ACTION ITEM – Could you give the records below again exactly, without the pictures?

--------------------------------

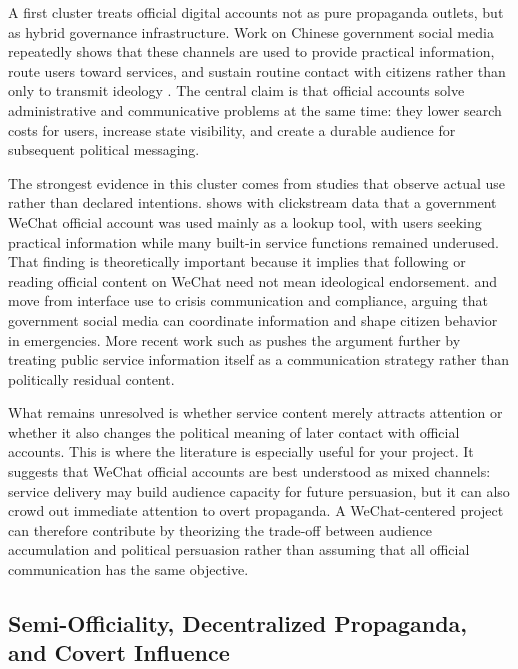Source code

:\documentclass[12pt]{article}
\begin{document}
        A first cluster treats official digital accounts not as pure propaganda outlets, but as hybrid governance infrastructure. Work on Chinese government social media repeatedly shows that these channels are used to provide practical information, route users toward services, and sustain routine contact with citizens rather than only to transmit ideology \citep{Zheng2013,ZhengZheng2014,jiang_2021_government_information_quarterly,guo_2021_information_management,li_2022_policy_internet,jiang_2023_jpart,yuan_2023_government_information_quarterly}. The central claim is that official accounts solve administrative and communicative problems at the same time: they lower search costs for users, increase state visibility, and create a durable audience for subsequent political messaging.

        The strongest evidence in this cluster comes from studies that observe actual use rather than declared intentions. \citet{jiang_2021_government_information_quarterly} shows with clickstream data that a government WeChat official account was used mainly as a lookup tool, with users seeking practical information while many built-in service functions remained underused. That finding is theoretically important because it implies that following or reading official content on WeChat need not mean ideological endorsement. \citet{li_2022_policy_internet} and \citet{jiang_2023_jpart} move from interface use to crisis communication and compliance, arguing that government social media can coordinate information and shape citizen behavior in emergencies. More recent work such as \citet{yu_2026_jcc} pushes the argument further by treating public service information itself as a communication strategy rather than politically residual content.

        What remains unresolved is whether service content merely attracts attention or whether it also changes the political meaning of later contact with official accounts. This is where the literature is especially useful for your project. It suggests that WeChat official accounts are best understood as mixed channels: service delivery may build audience capacity for future persuasion, but it can also crowd out immediate attention to overt propaganda. A WeChat-centered project can therefore contribute by theorizing the trade-off between audience accumulation and political persuasion rather than assuming that all official communication has the same objective.

        \subsection{Semi-Officiality, Decentralized Propaganda, and Covert Influence}
\end{document}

--------------------------------

RESULT OF THE EXERCISE –
Source code

:\documentclass[12pt]{article}
\begin{document}
        A first cluster treats official digital accounts not as pure propaganda outlets, but as hybrid governance infrastructure. Work on Chinese government social media repeatedly shows that these channels are used to provide practical information, route users toward services, and sustain routine contact with citizens rather than only to transmit ideology \citep{Zheng2013,ZhengZheng2014,jiang_2021_government_information_quarterly,guo_2021_information_management,li_2022_policy_internet,jiang_2023_jpart,yuan_2023_government_information_quarterly}. The central claim is that official accounts solve administrative and communicative problems at the same time: they lower search costs for users, increase state visibility, and create a durable audience for subsequent political messaging.

        The strongest evidence in this cluster comes from studies that observe actual use rather than declared intentions. \citet{jiang_2021_government_information_quarterly} shows with clickstream data that a government WeChat official account was used mainly as a lookup tool, with users seeking practical information while many built-in service functions remained underused. That finding is theoretically important because it implies that following or reading official content on WeChat need not mean ideological endorsement. \citet{li_2022_policy_internet} and \citet{jiang_2023_jpart} move from interface use to crisis communication and compliance, arguing that government social media can coordinate information and shape citizen behavior in emergencies. More recent work such as \citet{yu_2026_jcc} pushes the argument further by treating public service information itself as a communication strategy rather than politically residual content.

        What remains unresolved is whether service content merely attracts attention or whether it also changes the political meaning of later contact with official accounts. This is where the literature is especially useful for your project. It suggests that WeChat official accounts are best understood as mixed channels: service delivery may build audience capacity for future persuasion, but it can also crowd out immediate attention to overt propaganda. A WeChat-centered project can therefore contribute by theorizing the trade-off between audience accumulation and political persuasion rather than assuming that all official communication has the same objective.

        \subsection{Semi-Officiality, Decentralized Propaganda, and Covert Influence}
\end{document}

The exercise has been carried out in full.